Reúne centenas de fontes, podendo ser descarregadas em ficheiro ttf simples ou em kit @font-face. Este kit traz a fonte em ficheiros de vários formatos formatos (ttf, eot, svg, woff), o texto da licença, uma demo e ainda o ficheiro css para ser colado no style.css do website.
Este repositório oferece ainda a possibilidade de testar fontes com texto próprio, de submeter fontes através do seu @Font-Face Generator.

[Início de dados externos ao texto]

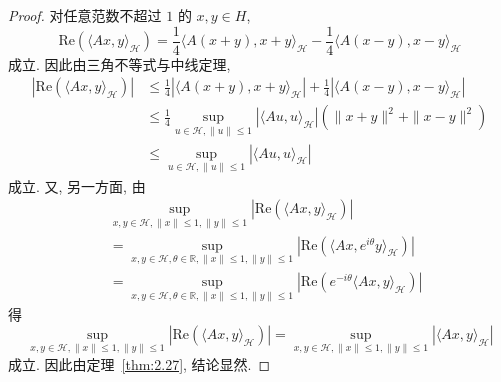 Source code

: \begin{proof}
对任意范数不超过 $1$ 的 $x, y \in H$,
\[
\mathrm{Re}(\langle Ax, y \rangle_{\mathcal{H}}) = \frac{1}{4}\langle A(x + y), x + y \rangle_{\mathcal{H}} - \frac{1}{4}\langle A(x - y), x - y \rangle_{\mathcal{H}}
\]
成立. 因此由三角不等式与中线定理,
\begin{align*}
|\mathrm{Re}(\langle Ax, y \rangle_{\mathcal{H}})| &\leq \frac{1}{4}|\langle A(x + y), x + y \rangle_{\mathcal{H}}| + \frac{1}{4}|\langle A(x - y), x - y \rangle_{\mathcal{H}}| \\
&\leq \frac{1}{4}\sup_{u \in \mathcal{H}, \|u\| \leq 1}|\langle Au, u \rangle_{\mathcal{H}}|(\|x + y\|^{2} + \|x - y\|^{2}) \\
&\leq \sup_{u \in \mathcal{H}, \|u\| \leq 1}|\langle Au, u \rangle_{\mathcal{H}}|
\end{align*}
成立. 又, 另一方面, 由
\begin{align*}
&\sup_{x, y \in \mathcal{H}, \|x\| \leq 1, \|y\| \leq 1}|\mathrm{Re}(\langle Ax, y \rangle_{\mathcal{H}})| \\
&= \sup_{x, y \in \mathcal{H}, \theta \in \mathbb{R}, \|x\| \leq 1, \|y\| \leq 1}|\mathrm{Re}(\langle Ax, e^{i\theta}y \rangle_{\mathcal{H}})| \\
&= \sup_{x, y \in \mathcal{H}, \theta \in \mathbb{R}, \|x\| \leq 1, \|y\| \leq 1}|\mathrm{Re}(e^{-i\theta}\langle Ax, y \rangle_{\mathcal{H}})|
\end{align*}
得
\[
\sup_{x, y \in \mathcal{H}, \|x\| \leq 1, \|y\| \leq 1}|\mathrm{Re}(\langle Ax, y \rangle_{\mathcal{H}})| = \sup_{x, y \in \mathcal{H}, \|x\| \leq 1, \|y\| \leq 1}|\langle Ax, y \rangle_{\mathcal{H}}|
\]
成立. 因此由定理~\ref{thm:2.27}, 结论显然.
\end{proof}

Relativamente às licenças aplicadas às fontes, é preciso ter em atenção e ler com cuidado a secção license em cada fonte, porque há licenças para todos os gostos. EM princípio, são os próprios autores que definem como querem que seja usada a fonte, se há restrições de uso, etc. Existe também disponível o contacto. No entanto, há muitas fontes que foram recolhidas na web e cuja autoria não foi reclamada (fontes “órfãs”). A Font Squirrel descarta responsabilidades relativamente a má interpretação e incorrecto uso das fontes. As licenças sem restrições são: End User License Agreement (EULA), SIL Open Font License.
OUTRAS
No Typotheque é possível comprar licenças de uso do software, havendo várias modalidades de uso: licença básica (utilizador único), multi-utilizador; @font-face com código para embeber; licença global, etc. Esta última não impõe qualquer restrição, como por exemplo o tráfego por mês.
Em FontSpring paga-se uma vez e tem-se acesso por subscrição anual a fonte para uso num website.
No FontDeck a licença é paga à unidade e começa nos $6.49/ano, defendendo-se o custo à medida do uso.
Finalmente, em Just Another Foundry o preço de uma família começa nos $19/ano.